Rendered images with source text
::::::

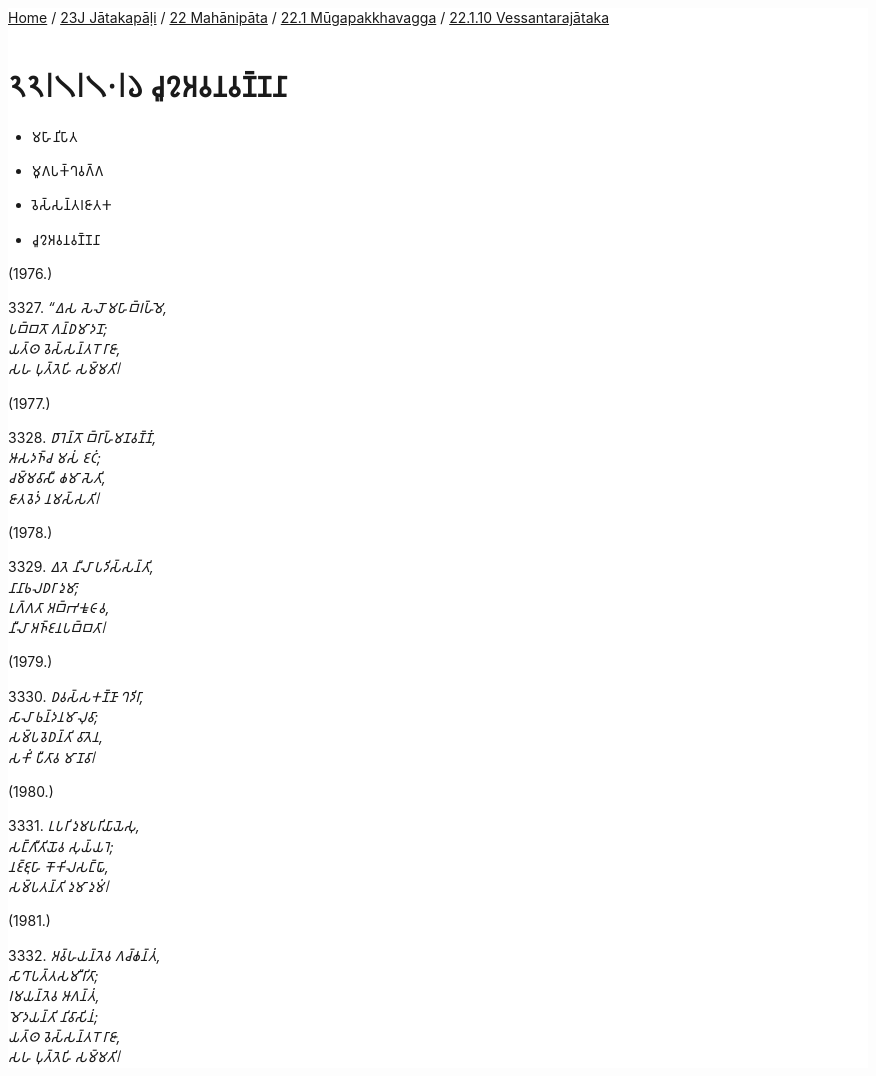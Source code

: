 
[Home](/) / [23J Jātakapāḷi](../../../../23J.md) / [22 Mahānipāta](../../../22.md) / [22.1 Mūgapakkhavagga](../../22.1.md) / [22.1.10 Vessantarajātaka](../22.1.10.md)

# 𑁨𑁨𑁇𑁧𑁇𑁧𑁦𑁇𑁬 𑀘𑀽𑀍𑀅𑀯𑀦𑀯𑀡𑁆𑀡𑀦𑀸

* 𑀫𑀳𑀸𑀦𑀺𑀧𑀸𑀢

* 𑀫𑀽𑀕𑀧𑀓𑁆𑀔𑀯𑀕𑁆𑀕

* 𑀯𑁂𑀲𑁆𑀲𑀦𑁆𑀢𑀭𑀚𑀸𑀢𑀓

* 𑀘𑀽𑀍𑀅𑀯𑀦𑀯𑀡𑁆𑀡𑀦𑀸

(1976.)

3327\. _“𑀏𑀲 𑀲𑁂𑀮𑁄 𑀫𑀳𑀸𑀩𑁆𑀭𑀳𑁆𑀫𑁂,_  
_𑀧𑀩𑁆𑀩𑀢𑁄 𑀕𑀦𑁆𑀥𑀫𑀸𑀤𑀦𑁄;_  
_𑀬𑀢𑁆𑀣 𑀯𑁂𑀲𑁆𑀲𑀦𑁆𑀢𑀭𑁄 𑀭𑀸𑀚𑀸,_  
_𑀲𑀳 𑀧𑀼𑀢𑁆𑀢𑁂𑀳𑀺 𑀲𑀫𑁆𑀫𑀢𑀺𑁇_  


(1977.)

3328\. _𑀥𑀸𑀭𑁂𑀦𑁆𑀢𑁄 𑀩𑁆𑀭𑀸𑀳𑁆𑀫𑀡𑀯𑀡𑁆𑀡𑀁,_  
_𑀆𑀲𑀤𑀜𑁆𑀘 𑀫𑀲𑀁 𑀚𑀝𑀁;_  
_𑀘𑀫𑁆𑀫𑀯𑀸𑀲𑀻 𑀙𑀫𑀸 𑀲𑁂𑀢𑀺,_  
_𑀚𑀸𑀢𑀯𑁂𑀤𑀁 𑀦𑀫𑀲𑁆𑀲𑀢𑀺𑁇_  


(1978.)

3329\. _𑀏𑀢𑁂 𑀦𑀻𑀮𑀸 𑀧𑀤𑀺𑀲𑁆𑀲𑀦𑁆𑀢𑀺,_  
_𑀦𑀸𑀦𑀸𑀨𑀮𑀥𑀭𑀸 𑀤𑀼𑀫𑀸;_  
_𑀉𑀕𑁆𑀕𑀢𑀸 𑀅𑀩𑁆𑀪𑀓𑀽𑀝𑀸𑀯,_  
_𑀦𑀻𑀮𑀸 𑀅𑀜𑁆𑀚𑀦𑀧𑀩𑁆𑀩𑀢𑀸𑁇_  


(1979.)

3330\. _𑀥𑀯𑀲𑁆𑀲𑀓𑀡𑁆𑀡𑀸 𑀔𑀤𑀺𑀭𑀸,_  
_𑀲𑀸𑀮𑀸 𑀨𑀦𑁆𑀤𑀦𑀫𑀸𑀮𑀼𑀯𑀸;_  
_𑀲𑀫𑁆𑀧𑀯𑁂𑀥𑀦𑁆𑀢𑀺 𑀯𑀸𑀢𑁂𑀦,_  
_𑀲𑀓𑀺𑀁 𑀧𑀻𑀢𑀸𑀯 𑀫𑀸𑀡𑀯𑀸𑁇_  


(1980.)

3331\. _𑀉𑀧𑀭𑀺 𑀤𑀼𑀫𑀧𑀭𑀺𑀬𑀸𑀬𑁂𑀲𑀼,_  
_𑀲𑀗𑁆𑀕𑀻𑀢𑀺𑀬𑁄𑀯 𑀲𑀼𑀬𑁆𑀬𑀭𑁂;_  
_𑀦𑀚𑁆𑀚𑀼𑀳𑀸 𑀓𑁄𑀓𑀺𑀮𑀲𑀗𑁆𑀖𑀸,_  
_𑀲𑀫𑁆𑀧𑀢𑀦𑁆𑀢𑀺 𑀤𑀼𑀫𑀸 𑀤𑀼𑀫𑀁𑁇_  


(1981.)

3332\. _𑀅𑀯𑁆𑀳𑀬𑀦𑁆𑀢𑁂𑀯 𑀕𑀘𑁆𑀙𑀦𑁆𑀢𑀁,_  
_𑀲𑀸𑀔𑀸𑀧𑀢𑁆𑀢𑀲𑀫𑀻𑀭𑀺𑀢𑀸;_  
_𑀭𑀫𑀬𑀦𑁆𑀢𑁂𑀯 𑀆𑀕𑀦𑁆𑀢𑀁,_  
_𑀫𑁄𑀤𑀬𑀦𑁆𑀢𑀺 𑀦𑀺𑀯𑀸𑀲𑀺𑀦𑀁;_  
_𑀬𑀢𑁆𑀣 𑀯𑁂𑀲𑁆𑀲𑀦𑁆𑀢𑀭𑁄 𑀭𑀸𑀚𑀸,_  
_𑀲𑀳 𑀧𑀼𑀢𑁆𑀢𑁂𑀳𑀺 𑀲𑀫𑁆𑀫𑀢𑀺𑁇_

::::::

## TASK TO COMPLETE
Write the data above out again exactly, minus its pictures.

## TASK OUTPUT
Source code

: 
[Home](/) / [23J Jātakapāḷi](../../../../23J.md) / [22 Mahānipāta](../../../22.md) / [22.1 Mūgapakkhavagga](../../22.1.md) / [22.1.10 Vessantarajātaka](../22.1.10.md)

# 𑁨𑁨𑁇𑁧𑁇𑁧𑁦𑁇𑁬 𑀘𑀽𑀍𑀅𑀯𑀦𑀯𑀡𑁆𑀡𑀦𑀸

* 𑀫𑀳𑀸𑀦𑀺𑀧𑀸𑀢

* 𑀫𑀽𑀕𑀧𑀓𑁆𑀔𑀯𑀕𑁆𑀕

* 𑀯𑁂𑀲𑁆𑀲𑀦𑁆𑀢𑀭𑀚𑀸𑀢𑀓

* 𑀘𑀽𑀍𑀅𑀯𑀦𑀯𑀡𑁆𑀡𑀦𑀸

(1976.)

3327\. _“𑀏𑀲 𑀲𑁂𑀮𑁄 𑀫𑀳𑀸𑀩𑁆𑀭𑀳𑁆𑀫𑁂,_  
_𑀧𑀩𑁆𑀩𑀢𑁄 𑀕𑀦𑁆𑀥𑀫𑀸𑀤𑀦𑁄;_  
_𑀬𑀢𑁆𑀣 𑀯𑁂𑀲𑁆𑀲𑀦𑁆𑀢𑀭𑁄 𑀭𑀸𑀚𑀸,_  
_𑀲𑀳 𑀧𑀼𑀢𑁆𑀢𑁂𑀳𑀺 𑀲𑀫𑁆𑀫𑀢𑀺𑁇_  


(1977.)

3328\. _𑀥𑀸𑀭𑁂𑀦𑁆𑀢𑁄 𑀩𑁆𑀭𑀸𑀳𑁆𑀫𑀡𑀯𑀡𑁆𑀡𑀁,_  
_𑀆𑀲𑀤𑀜𑁆𑀘 𑀫𑀲𑀁 𑀚𑀝𑀁;_  
_𑀘𑀫𑁆𑀫𑀯𑀸𑀲𑀻 𑀙𑀫𑀸 𑀲𑁂𑀢𑀺,_  
_𑀚𑀸𑀢𑀯𑁂𑀤𑀁 𑀦𑀫𑀲𑁆𑀲𑀢𑀺𑁇_  


(1978.)

3329\. _𑀏𑀢𑁂 𑀦𑀻𑀮𑀸 𑀧𑀤𑀺𑀲𑁆𑀲𑀦𑁆𑀢𑀺,_  
_𑀦𑀸𑀦𑀸𑀨𑀮𑀥𑀭𑀸 𑀤𑀼𑀫𑀸;_  
_𑀉𑀕𑁆𑀕𑀢𑀸 𑀅𑀩𑁆𑀪𑀓𑀽𑀝𑀸𑀯,_  
_𑀦𑀻𑀮𑀸 𑀅𑀜𑁆𑀚𑀦𑀧𑀩𑁆𑀩𑀢𑀸𑁇_  


(1979.)

3330\. _𑀥𑀯𑀲𑁆𑀲𑀓𑀡𑁆𑀡𑀸 𑀔𑀤𑀺𑀭𑀸,_  
_𑀲𑀸𑀮𑀸 𑀨𑀦𑁆𑀤𑀦𑀫𑀸𑀮𑀼𑀯𑀸;_  
_𑀲𑀫𑁆𑀧𑀯𑁂𑀥𑀦𑁆𑀢𑀺 𑀯𑀸𑀢𑁂𑀦,_  
_𑀲𑀓𑀺𑀁 𑀧𑀻𑀢𑀸𑀯 𑀫𑀸𑀡𑀯𑀸𑁇_  


(1980.)

3331\. _𑀉𑀧𑀭𑀺 𑀤𑀼𑀫𑀧𑀭𑀺𑀬𑀸𑀬𑁂𑀲𑀼,_  
_𑀲𑀗𑁆𑀕𑀻𑀢𑀺𑀬𑁄𑀯 𑀲𑀼𑀬𑁆𑀬𑀭𑁂;_  
_𑀦𑀚𑁆𑀚𑀼𑀳𑀸 𑀓𑁄𑀓𑀺𑀮𑀲𑀗𑁆𑀖𑀸,_  
_𑀲𑀫𑁆𑀧𑀢𑀦𑁆𑀢𑀺 𑀤𑀼𑀫𑀸 𑀤𑀼𑀫𑀁𑁇_  


(1981.)

3332\. _𑀅𑀯𑁆𑀳𑀬𑀦𑁆𑀢𑁂𑀯 𑀕𑀘𑁆𑀙𑀦𑁆𑀢𑀁,_  
_𑀲𑀸𑀔𑀸𑀧𑀢𑁆𑀢𑀲𑀫𑀻𑀭𑀺𑀢𑀸;_  
_𑀭𑀫𑀬𑀦𑁆𑀢𑁂𑀯 𑀆𑀕𑀦𑁆𑀢𑀁,_  
_𑀫𑁄𑀤𑀬𑀦𑁆𑀢𑀺 𑀦𑀺𑀯𑀸𑀲𑀺𑀦𑀁;_  
_𑀬𑀢𑁆𑀣 𑀯𑁂𑀲𑁆𑀲𑀦𑁆𑀢𑀭𑁄 𑀭𑀸𑀚𑀸,_  
_𑀲𑀳 𑀧𑀼𑀢𑁆𑀢𑁂𑀳𑀺 𑀲𑀫𑁆𑀫𑀢𑀺𑁇_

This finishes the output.